Pergunte à Sr.ª Ministra da Saúde porque ela, de certeza, responder-lhe-á.

Pergunto também se considera aceitável que os enfermeiros portugueses tenham começado a sair licenciados das escolas superiores de enfermagem desde 2000, elevando assim não só as suas qualificações, as suas competências, mas também a qualidade dos cuidados de saúde que são prestados à população, e continuem a auferir remunerações como se de bacharéis se tratassem. Explique lá! Não é obrigado a conhecer o conteúdo das negociações, mas depois não se admire, Sr. Primeiro-Ministro...

Geralmente, vejo-o sempre muito distante e arrogante quando se trata destas coisas de conflitos sociais, de conflitos laborais.

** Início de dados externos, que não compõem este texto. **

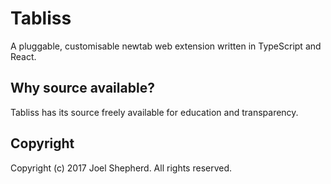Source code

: # Tabliss

A pluggable, customisable newtab web extension written in TypeScript and React.

## Why source available?

Tabliss has its source freely available for education and transparency.

## Copyright

Copyright (c) 2017 Joel Shepherd. All rights reserved.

Mas ouça a razão desses profissionais de enfermagem e vai ver que eles têm razão. Responda positivamente aos enfermeiros, Sr. Primeiro-Ministro!

(...)

Sr. Presidente,
Sr. Primeiro-Ministro,

Em relação a esta última parte da sua intervenção, gostaria de dizer-lhe que não deve estranhar a solidariedade do PCP para com as injustiças de que são vítimas os trabalhadores no ataque que é feito aos seus direitos, para com a sua luta. Não estranhe isso, Sr. Primeiro-Ministro.

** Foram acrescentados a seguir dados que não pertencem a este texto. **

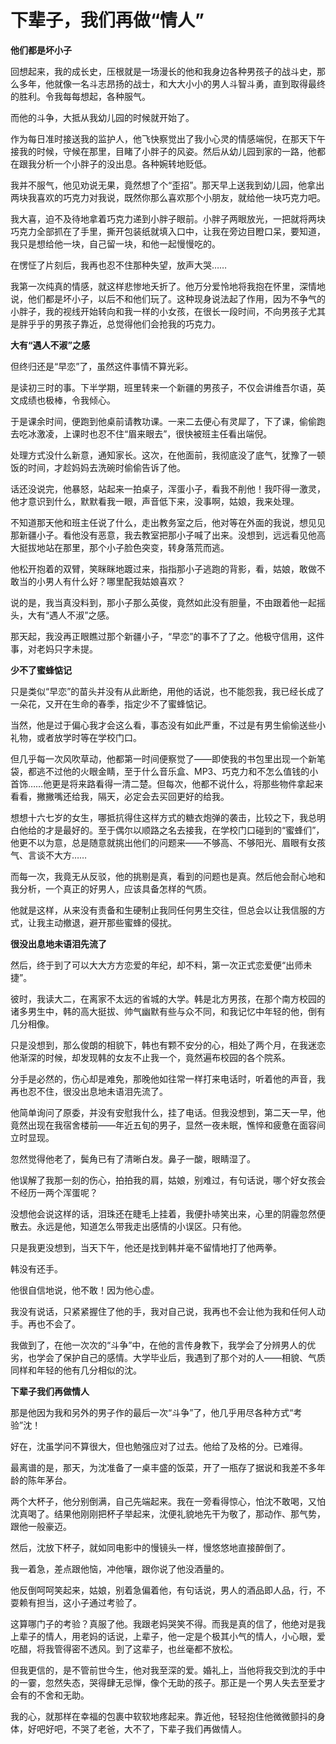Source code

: # 下辈子，我们再做“情人”

**他们都是坏小子**

回想起来，我的成长史，压根就是一场漫长的他和我身边各种男孩子的战斗史，那么多年，他就像一名斗志昂扬的战士，和大大小小的男人斗智斗勇，直到取得最终的胜利。令我每每想起，各种服气。 

而他的斗争，大抵从我幼儿园的时候就开始了。 

作为每日准时接送我的监护人，他飞快察觉出了我小心灵的情感端倪，在那天下午接我的时候，守候在那里，目睹了小胖子的风姿。然后从幼儿园到家的一路，他都在跟我分析一个小胖子的没出息。各种婉转地贬低。 

我并不服气，他见劝说无果，竟然想了个“歪招”。那天早上送我到幼儿园，他拿出两块我喜欢的巧克力对我说，既然你那么喜欢那个小朋友，就给他一块巧克力吧。 

我大喜，迫不及待地拿着巧克力递到小胖子眼前。小胖子两眼放光，一把就将两块巧克力全部抓在了手里，撕开包装纸就填入口中，让我在旁边目瞪口呆，要知道，我只是想给他一块，自己留一块，和他一起慢慢吃的。 

在愣怔了片刻后，我再也忍不住那种失望，放声大哭…… 

我第一次纯真的情感，就这样悲惨地夭折了。他万分爱怜地将我抱在怀里，深情地说，他们都是坏小子，以后不和他们玩了。这种现身说法起了作用，因为不争气的小胖子，我的视线开始转向和我一样的小女孩，在很长一段时间，不向男孩子尤其是胖乎乎的男孩子靠近，总觉得他们会抢我的巧克力。 

**大有“遇人不淑”之感**

但终归还是“早恋”了，虽然这件事情不算光彩。 

是读初三时的事。下半学期，班里转来一个新疆的男孩子，不仅会讲维吾尔语，英文成绩也极棒，令我倾心。 

于是课余时间，便跑到他桌前请教功课。一来二去便心有灵犀了，下了课，偷偷跑去吃冰激凌，上课时也忍不住“眉来眼去”，很快被班主任看出端倪。 

处理方式没什么新意，通知家长。这次，在他面前，我彻底没了底气，犹豫了一顿饭的时间，才趁妈妈去洗碗时偷偷告诉了他。 

话还没说完，他暴怒，站起来一拍桌子，浑蛋小子，看我不削他！我吓得一激灵，他才意识到什么，默默看我一眼，声音低下来，没事啊，姑娘，我来处理。 

不知道那天他和班主任说了什么，走出教务室之后，他对等在外面的我说，想见见那新疆小子。看他没有恶意，我去教室把那小子喊了出来。没想到，远远看见他高大挺拔地站在那里，那个小子脸色突变，转身落荒而逃。 

他松开抱着的双臂，笑眯眯地踱过来，指指那小子逃跑的背影，看，姑娘，敢做不敢当的小男人有什么好？哪里配我姑娘喜欢？ 

说的是，我当真没料到，那小子那么英俊，竟然如此没有胆量，不由跟着他一起摇头，大有“遇人不淑”之感。 

那天起，我没再正眼瞧过那个新疆小子，“早恋”的事不了了之。他极守信用，这件事，对老妈只字未提。 

**少不了蜜蜂惦记**

只是类似“早恋”的苗头并没有从此断绝，用他的话说，也不能怨我，我已经长成了一朵花，又开在生命的春季，指定少不了蜜蜂惦记。 

当然，他是过于偏心我才会这么看，事态没有如此严重，不过是有男生偷偷送些小礼物，或者放学时等在学校门口。 

但几乎每一次风吹草动，他都第一时间便察觉了——即使我的书包里出现一个新笔袋，都逃不过他的火眼金睛，至于什么音乐盒、MP3、巧克力和不怎么值钱的小首饰……他更是将来路看得一清二楚。但每次，他都不说什么，将那些物件拿起来看看，撇撇嘴还给我，隔天，必定会去买回更好的给我。 

想想十六七岁的女生，哪抵抗得住这样方式的糖衣炮弹的袭击，比较之下，我总明白他给的才是最好的。至于偶尔以顺路之名去接我，在学校门口碰到的“蜜蜂们”，他更不以为意，总是随意就挑出他们的问题来——不够高、不够阳光、眉眼有女孩气、言谈不大方…… 

而每一次，我竟无从反驳，他的挑剔是真，看到的问题也是真。然后他会耐心地和我分析，一个真正的好男人，应该具备怎样的气质。 

他就是这样，从来没有责备和生硬制止我同任何男生交往，但总会以让我信服的方式，让我主动撤退，避开那些蜜蜂的侵扰。 

**很没出息地未语泪先流了**

然后，终于到了可以大大方方恋爱的年纪，却不料，第一次正式恋爱便“出师未捷”。 

彼时，我读大二，在离家不太远的省城的大学。韩是北方男孩，在那个南方校园的诸多男生中，韩的高大挺拔、帅气幽默有些与众不同，和我记忆中年轻的他，倒有几分相像。 

只是没想到，那么俊朗的相貌下，韩也有颗不安分的心，相处了两个月，在我迷恋他渐深的时候，却发现韩的女友不止我一个，竟然遍布校园的各个院系。 

分手是必然的，伤心却是难免，那晚他如往常一样打来电话时，听着他的声音，我再也忍不住，很没出息地未语泪先流了。 

他简单询问了原委，并没有安慰我什么，挂了电话。但我没想到，第二天一早，他竟然出现在我宿舍楼前——年近五旬的男子，显然一夜未眠，憔悴和疲惫在面容间立时显现。 

忽然觉得他老了，鬓角已有了清晰白发。鼻子一酸，眼睛湿了。 

他误解了我那一刻的伤心，拍拍我的肩，姑娘，别难过，有句话说，哪个好女孩会不经历一两个浑蛋呢？ 

没想他会说这样的话，泪珠还在睫毛上挂着，我便扑哧笑出来，心里的阴霾忽然便散去。永远是他，知道怎么带我走出感情的小误区。只有他。 

只是我更没想到，当天下午，他还是找到韩并毫不留情地打了他两拳。 

韩没有还手。 

他很自信地说，他不敢！因为他心虚。 

我没有说话，只紧紧握住了他的手，我对自己说，我再也不会让他为我和任何人动手。再也不会了。 

我做到了，在他一次次的“斗争”中，在他的言传身教下，我学会了分辨男人的优劣，也学会了保护自己的感情。大学毕业后，我遇到了那个对的人——相貌、气质同样和年轻的他有几分相似的沈。 

**下辈子我们再做情人**

那是他因为我和另外的男子作的最后一次“斗争”了，他几乎用尽各种方式“考验”沈！ 

好在，沈虽学问不算很大，但也勉强应对了过去。他给了及格的分。已难得。 

最离谱的是，那天，为沈准备了一桌丰盛的饭菜，开了一瓶存了据说和我差不多年龄的陈年茅台。 

两个大杯子，他分别倒满，自己先端起来。我在一旁看得惊心，怕沈不敢喝，又怕沈真喝了。结果他刚刚把杯子举起来，沈便礼貌地先干为敬了，那动作、那气势，跟他一般豪迈。 

然后，沈放下杯子，就如同电影中的慢镜头一样，慢悠悠地直接醉倒了。 

我一着急，差点跟他恼，冲他嚷，跟你说了他没酒量的。 

他反倒呵呵笑起来，姑娘，别着急偏着他，有句话说，男人的酒品即人品，行，不耍赖有担当，这小子通过考验了。 

这算哪门子的考验？真服了他。我跟老妈哭笑不得。而我是真的信了，他绝对是我上辈子的情人，用老妈的话说，上辈子，他一定是个极其小气的情人，小心眼，爱吃醋，将我管得密不透风。到了这辈子，也丝毫都不放松。 

但我更信的，是不管前世今生，他对我至深的爱。婚礼上，当他将我交到沈的手中的一霎，忽然失态，哭得肆无忌惮，像个无助的孩子。那正是一个男人失去至爱才会有的不舍和无助。 

我的心，就那样在幸福的包裹中软软地疼起来。靠近他，轻轻抱住他微微颤抖的身体，好吧好吧，不哭了老爸，大不了，下辈子我们再做情人。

O que para nós é estranho é que este Partido Socialista nunca seja capaz de demonstrar solidariedade para com uma luta, seja a dos enfermeiros, seja a dos professores, seja a da Administração Pública ou a de qualquer outro sector de trabalhadores. O mal está na falta de solidariedade do PS e não na solidariedade do PCP.

Estivemos aqui a discutir o défice, mais ponto menos ponto, se devia ter anunciado ou não, antes ou depois, mas o Sr. Primeiro-Ministro não disse uma coisa importante para os portugueses: quem é que o vai pagar? «Todos!» - vai dizer (parece que estou vê-lo!). Não. Vamos ver quem é que o vai pagar. Ora, este Orçamento aponta para que, de facto, já escolheu o alvo mais fácil, que são os salários e os postos de trabalho, e, em termos de investimento, os cortes no PIDDAC, a cativação em relação a esse mesmo investimento. Já percebemos, e por isso mesmo, Sr. Primeiro-Ministro, diga lá quem é que vai pagar o défice que aqui anunciou.